■ **Problem details**
The printed result should hold only the lines from the opening of the data through the line bearing "<th>15</th>", exactly as given and without pictures.

(Dataset excerpts)
————————

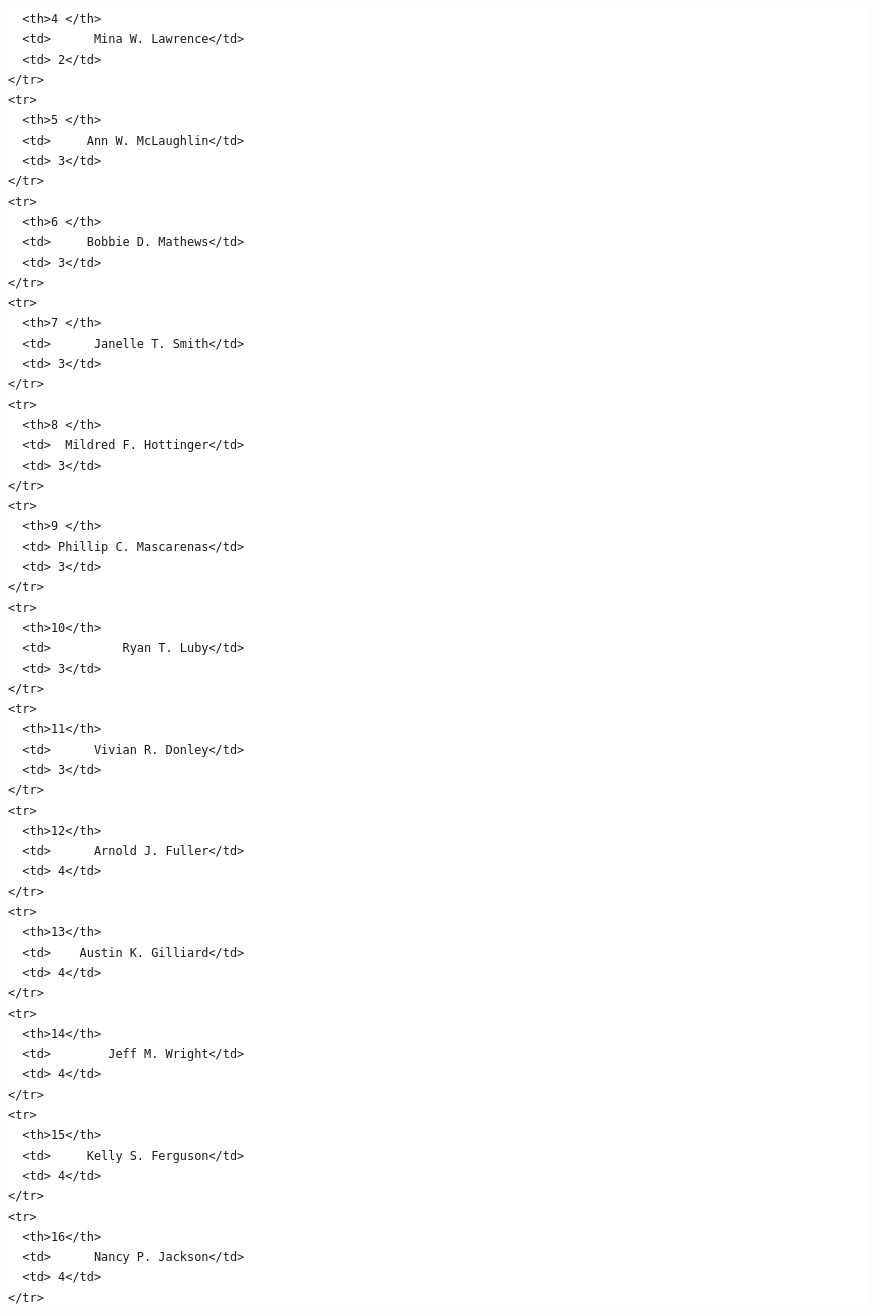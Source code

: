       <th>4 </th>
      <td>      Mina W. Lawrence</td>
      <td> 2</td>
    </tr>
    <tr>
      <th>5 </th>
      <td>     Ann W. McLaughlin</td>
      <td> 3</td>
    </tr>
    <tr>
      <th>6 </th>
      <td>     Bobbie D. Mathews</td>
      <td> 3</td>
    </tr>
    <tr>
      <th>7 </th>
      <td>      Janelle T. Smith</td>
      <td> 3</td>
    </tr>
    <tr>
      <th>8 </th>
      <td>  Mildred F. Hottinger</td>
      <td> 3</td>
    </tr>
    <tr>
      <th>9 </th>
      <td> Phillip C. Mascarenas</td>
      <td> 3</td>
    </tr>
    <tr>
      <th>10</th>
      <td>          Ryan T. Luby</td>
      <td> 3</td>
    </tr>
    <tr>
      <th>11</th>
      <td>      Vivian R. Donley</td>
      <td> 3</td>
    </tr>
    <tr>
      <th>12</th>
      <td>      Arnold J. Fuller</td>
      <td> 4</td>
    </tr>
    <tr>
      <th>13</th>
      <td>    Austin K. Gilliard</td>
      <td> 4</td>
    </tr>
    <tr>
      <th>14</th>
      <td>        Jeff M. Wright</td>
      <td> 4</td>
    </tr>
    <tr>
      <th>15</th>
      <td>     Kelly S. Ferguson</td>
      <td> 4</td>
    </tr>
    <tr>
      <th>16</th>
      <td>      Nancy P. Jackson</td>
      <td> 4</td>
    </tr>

————————

■ **Answer for this exercise**
Source code

:       <th>4 </th>
      <td>      Mina W. Lawrence</td>
      <td> 2</td>
    </tr>
    <tr>
      <th>5 </th>
      <td>     Ann W. McLaughlin</td>
      <td> 3</td>
    </tr>
    <tr>
      <th>6 </th>
      <td>     Bobbie D. Mathews</td>
      <td> 3</td>
    </tr>
    <tr>
      <th>7 </th>
      <td>      Janelle T. Smith</td>
      <td> 3</td>
    </tr>
    <tr>
      <th>8 </th>
      <td>  Mildred F. Hottinger</td>
      <td> 3</td>
    </tr>
    <tr>
      <th>9 </th>
      <td> Phillip C. Mascarenas</td>
      <td> 3</td>
    </tr>
    <tr>
      <th>10</th>
      <td>          Ryan T. Luby</td>
      <td> 3</td>
    </tr>
    <tr>
      <th>11</th>
      <td>      Vivian R. Donley</td>
      <td> 3</td>
    </tr>
    <tr>
      <th>12</th>
      <td>      Arnold J. Fuller</td>
      <td> 4</td>
    </tr>
    <tr>
      <th>13</th>
      <td>    Austin K. Gilliard</td>
      <td> 4</td>
    </tr>
    <tr>
      <th>14</th>
      <td>        Jeff M. Wright</td>
      <td> 4</td>
    </tr>
    <tr>
      <th>15</th>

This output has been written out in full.